The Economics of Headhunting

After the murder of Julius Caesar in 44 BCE, his adopted son Octavian (later called Augustus) and his supposed friend and general Mark Antony had to go deal with his killers, led by Brutus and Cassius, and their army in the eastern Mediterranean.

But Octavian and Antony didn’t have enough money to pay the legions, so they had to impose a lot of taxes — very unpopular with the Romans, who hadn’t had to pay taxes for a hundred years thanks to all the loot from their conquests.

And then they still didn’t have enough money, so they decided to have a proscription, a technique invented by the dictator Sulla 40 years before.

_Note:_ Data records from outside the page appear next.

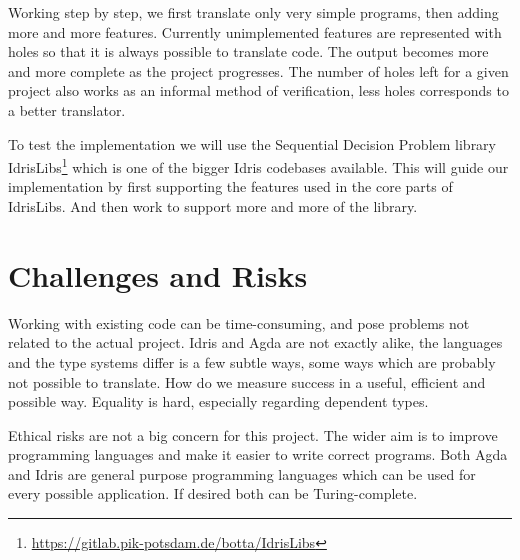 \documentclass[parskip=half]{scrartcl}
\begin{document}

Working step by step, we first translate only very simple programs, then adding
more and more features. Currently unimplemented features are represented with
holes so that it is always possible to translate code. The output becomes more
and more complete as the project progresses. The number of holes left for
a given project also works as an informal method of verification, less holes
corresponds to a better translator.

To test the implementation we will use the Sequential Decision Problem library
IdrisLibs\footnote{\url{https://gitlab.pik-potsdam.de/botta/IdrisLibs}} which is one
of the bigger Idris codebases available. This will guide our implementation by
first supporting the features used in the core parts of IdrisLibs. And then
work to support more and more of the library.


\section{Challenges and Risks}
Working with existing code can be time-consuming, and pose problems not related
to the actual project.  Idris and Agda are not exactly alike, the languages and
the type systems differ is a few subtle ways, some ways which are probably not
possible to translate.  How do we measure success in a useful, efficient and
possible way. Equality is hard, especially regarding dependent types.

Ethical risks are not a big concern for this project. The wider aim is to
improve programming languages and make it easier to write correct programs.
Both Agda and Idris are general purpose programming languages which can be
used for every possible application. If desired both can be Turing-complete.

\end{document}
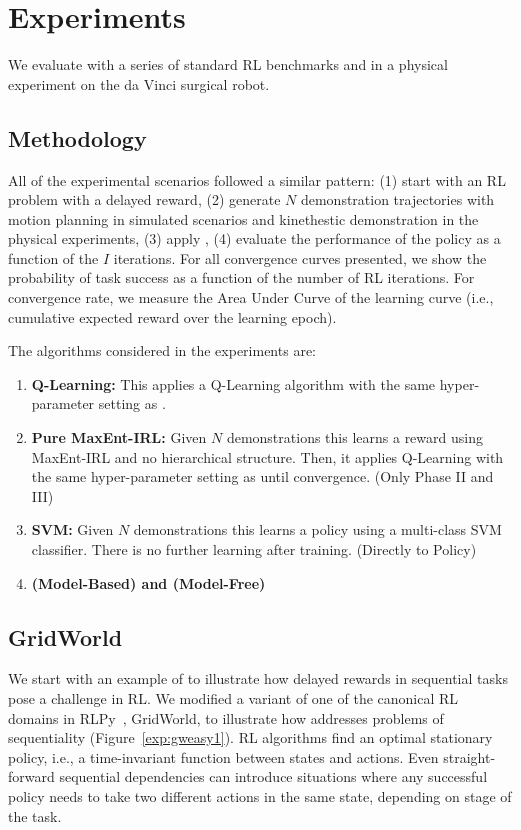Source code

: %

\section{Experiments}\label{sec:exp}
We evaluate \hirl with a series of standard RL benchmarks and in a physical experiment on the da Vinci surgical robot.

\subsection{Methodology}
All of the experimental scenarios followed a similar pattern: (1) start with an RL problem with a delayed reward, (2) generate $N$ demonstration trajectories with motion planning in simulated scenarios and kinethestic demonstration in the physical experiments, (3) apply \hirl, (4) evaluate the performance of the policy as a function of the $I$ iterations.
For all convergence curves presented, we show the probability of task success as a function of the number of RL iterations.
For convergence rate, we measure the Area Under Curve of the learning curve (i.e., cumulative expected reward over the learning epoch).

\noindent The algorithms considered in the experiments are:
\begin{enumerate}[
    topsep=0pt,
    noitemsep,
    leftmargin=*,
    ]
    \item \textbf{Q-Learning: } This applies a Q-Learning algorithm with the same hyper-parameter setting as \hirl. 
    \item \textbf{Pure MaxEnt-IRL: } Given $N$ demonstrations this learns a reward using MaxEnt-IRL and no hierarchical structure. Then, it applies Q-Learning with the same hyper-parameter setting as \hirl until convergence. (Only Phase II and III)
    \item \textbf{SVM: } Given $N$ demonstrations this learns a policy using a multi-class SVM classifier. There is no further learning after training. (Directly to Policy)
    \item \textbf{\HIRL (Model-Based) and \HIRL (Model-Free)} 
\end{enumerate}

\iffalse
\subsection{GridWorld}
We start with an example of to illustrate how delayed rewards in sequential tasks pose a challenge in RL.
We modified a variant of one of the canonical RL domains in RLPy~\cite{RLPy}, GridWorld, to illustrate how \hirl addresses problems of sequentiality (Figure~\ref{exp:gweasy1}). 
RL algorithms find an optimal stationary policy, i.e., a time-invariant function between states and actions.
Even straight-forward sequential dependencies can introduce situations where any successful policy needs to take two different actions in the same state, depending on stage of the task.

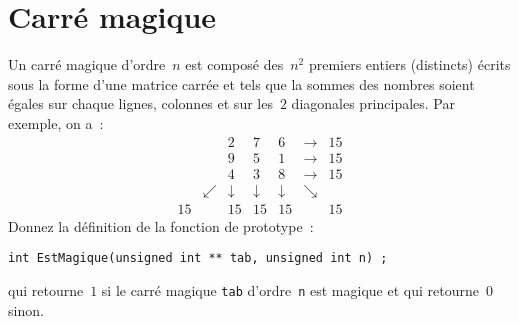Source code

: \section{Carr\'e magique}
Un carr\'e magique d'ordre~$n$ est compos\'e des~$n^{2}$ premiers entiers (distincts) \'ecrits sous la forme d'une matrice carr\'ee et tels que la sommes des nombres soient \'egales sur chaque lignes, colonnes et sur les~$2$ diagonales principales.
Par exemple, on a~:
\[
\begin{array}{cccccccc}
&&  2 & 7 & 6 &\rightarrow & 15 \\
& & 9 & 5 & 1 &\rightarrow & 15 \\
& & 4 & 3 & 8 &\rightarrow & 15 \\
& \swarrow& \downarrow &  \downarrow &  \downarrow & \searrow \\
 15 & & 15 & 15 & 15 &  &15 
\end{array}
\]
Donnez la d\'efinition de la fonction de prototype~:
\begin{verbatim}
int EstMagique(unsigned int ** tab, unsigned int n) ;
\end{verbatim}
qui retourne~$1$ si le carr\'e magique \verb+tab+ d'ordre~\verb+n+ est
magique et qui retourne~$0$ sinon.
\ifcorrection
\begin{correction}
  
\end{correction}
\fi


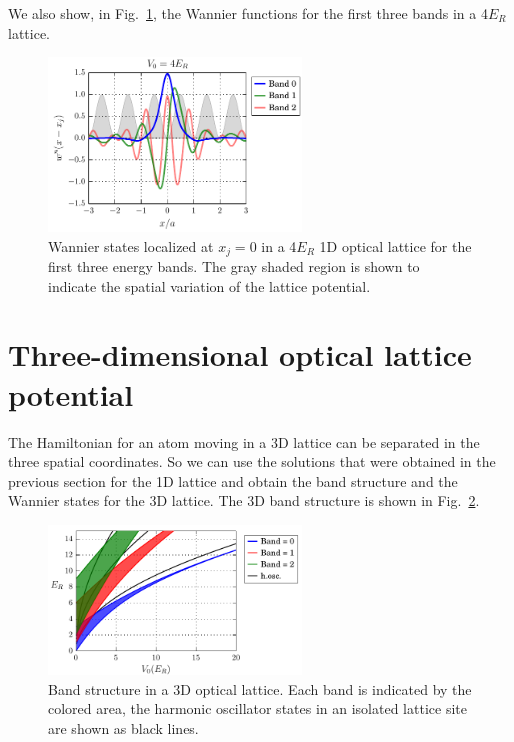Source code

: We also show, in Fig.~\ref{fig:wannier1d_bands}, the Wannier functions for the
first three bands in a 4$E_{R}$ lattice.  
\begin{figure}
\centering
\includegraphics[width=0.6\textwidth]{../figures/BandStructure_figures/wannier1d_bands.pdf}
\caption[Wannier states in 1D lattice for the first three energy bands.]{\small
Wannier states localized at $x_{j}=0$  in a 4$E_{R}$ 1D optical lattice for the
first three energy bands.  The gray shaded region is shown to  indicate the
spatial variation of the lattice potential.  } \label{fig:wannier1d_bands}
\end{figure}

\section{Three-dimensional optical lattice potential}

The Hamiltonian for an atom moving in a  3D lattice can be separated in the
three spatial coordinates.  So we can use the solutions that were obtained in
the previous section for the 1D lattice and obtain the band structure and the
Wannier states for the 3D lattice.   The 3D band structure is shown in
Fig.~\ref{fig:bands3d_V0}. 
\begin{figure}
\centering \includegraphics[width=0.6\textwidth]{../figures/BandStructure_figures/bands3d_V0.pdf}
\caption[Band structure in 3D lattice.]{\small Band structure in a 3D optical
lattice.  Each band is indicated by the colored area,  the harmonic oscillator
states in an isolated lattice site are shown as black lines. }
\label{fig:bands3d_V0}
\end{figure}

It was kind of like a scavenger hunt where the members of the triumverate (Octavian, Antony and a guy named Lepidus) posted the names of people on white boards in the forum and then people would go and kill them and bring in their heads to collect their reward.

The triumvirs confiscated the victims’ property and the killers got a percentage.

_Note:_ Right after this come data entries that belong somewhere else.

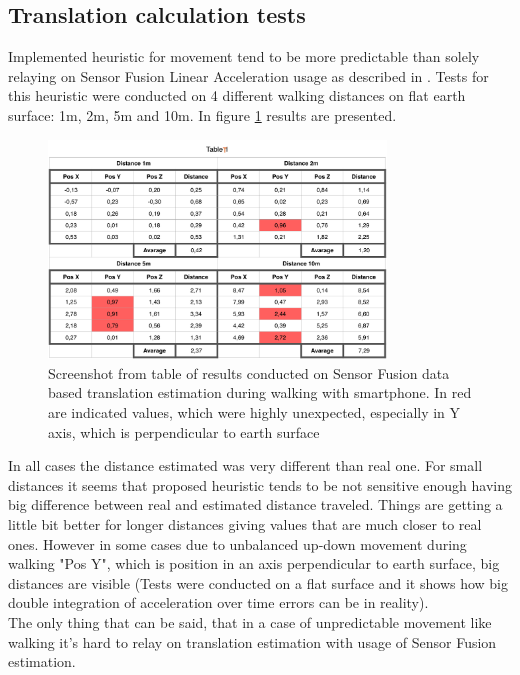 \subsection{Translation calculation tests}
Implemented heuristic for movement tend to be more predictable than solely relaying on Sensor Fusion Linear Acceleration usage as described in \cite{indoorPosition}. Tests for this heuristic were conducted on 4 different walking distances on flat earth surface: 1m, 2m, 5m and 10m. In figure \ref{fig:distance_tests} results are presented.
\begin{figure}[h!]
    \centering
    \includegraphics[width=0.8\textwidth]{distance_tests}
    \caption{Screenshot from table of results conducted on Sensor Fusion data based translation estimation during walking with smartphone. In red are indicated values, which were highly unexpected, especially in Y axis, which is perpendicular to earth surface}
    \label{fig:distance_tests}
\end{figure}
In all cases the distance estimated was very different than real one. For small distances it seems that proposed heuristic tends to be not sensitive enough having big difference between real and estimated distance traveled. Things are getting a little bit better for longer distances giving values that are much closer to real ones. However in some cases due to unbalanced up-down movement during walking "Pos Y", which is position in an axis perpendicular to earth surface, big distances are visible (Tests were conducted on a flat surface and it shows how big double  integration of acceleration over time errors can be in reality). \\
The only thing that can be said, that in a case of unpredictable movement like walking it's hard to relay on translation estimation with usage of Sensor Fusion estimation. 
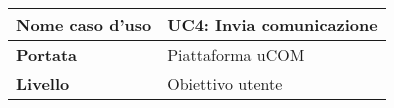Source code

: 
	\begin{longtable}[c]{|l|l|}
		\hline
		\textbf{Nome caso d'uso}                                                                          & UC4: Invia comunicazione                                                                           \\ \hline
		\endfirsthead
		\endhead
		\textbf{Portata}                                                                                  & Piattaforma uCOM                                                                                                                                                                                                                                                                                                                                                                                                                                                                                                                                                                                                                                                                                                                                                                                                                                                                                                                                                                                                                                                                                                                       \\ \hline
		\textbf{Livello}                                                                                  & Obiettivo utente                                                                                                                                                                                                                                                                                                                                                                                                                                                                                                                                                                                                                                                                                                                                                                                                                                                                                                                                                                                                                                                                                                                       \\ \hline

\end{longtable}
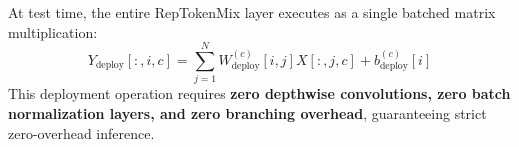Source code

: At test time, the entire RepTokenMix layer executes as a single batched matrix multiplication:
\begin{equation}
    Y_{\text{deploy}}[:, i, c] = \sum_{j=1}^N W_{\text{deploy}}^{(c)}[i, j] X[:, j, c] + b_{\text{deploy}}^{(c)}[i]
\end{equation}
This deployment operation requires \textbf{zero depthwise convolutions, zero batch normalization layers, and zero branching overhead}, guaranteeing strict zero-overhead inference.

“From a modern viewpoint, a proscription is a strange device,” writes Anthony Everitt in his biography of Augustus, “but the Roman state was remarkably nonbureaucratic; with no police force and no professional judiciary, it was simply not equipped to execute large numbers of its citizens. The task had to be privatized.”

He quotes Appian: “Many people were murdered in all kinds of ways, and decapitated to furnish proof for the reward. They fled in undignified fashion, and abandoned their former conspicuous dress for strange disguises. Some went down wells, some descended into the filth of the sewers, and others climbed into smoky rafters or sat in total silence under close-packed roofs.

“To some, just as terrifying as the executioners were wives or children with whom they were not on good terms, or ex-slaves and slaves, or creditors, or neighboring landowners who coveted their estates.”

The triumvirs even swapped relatives: Lepidus gave up his brother, Antony gave up an uncle and Octavian gave up his old teacher and guardian.

After about 2,300 heads had been collected, they still didn’t have enough money.

“The proscription was not as effective as its designers had intended,” Everitt explains. “Much less money was made than had been expected, for too much land and built property came on the market at the same time and prices collapsed.”

Don’t you hate it when that happens?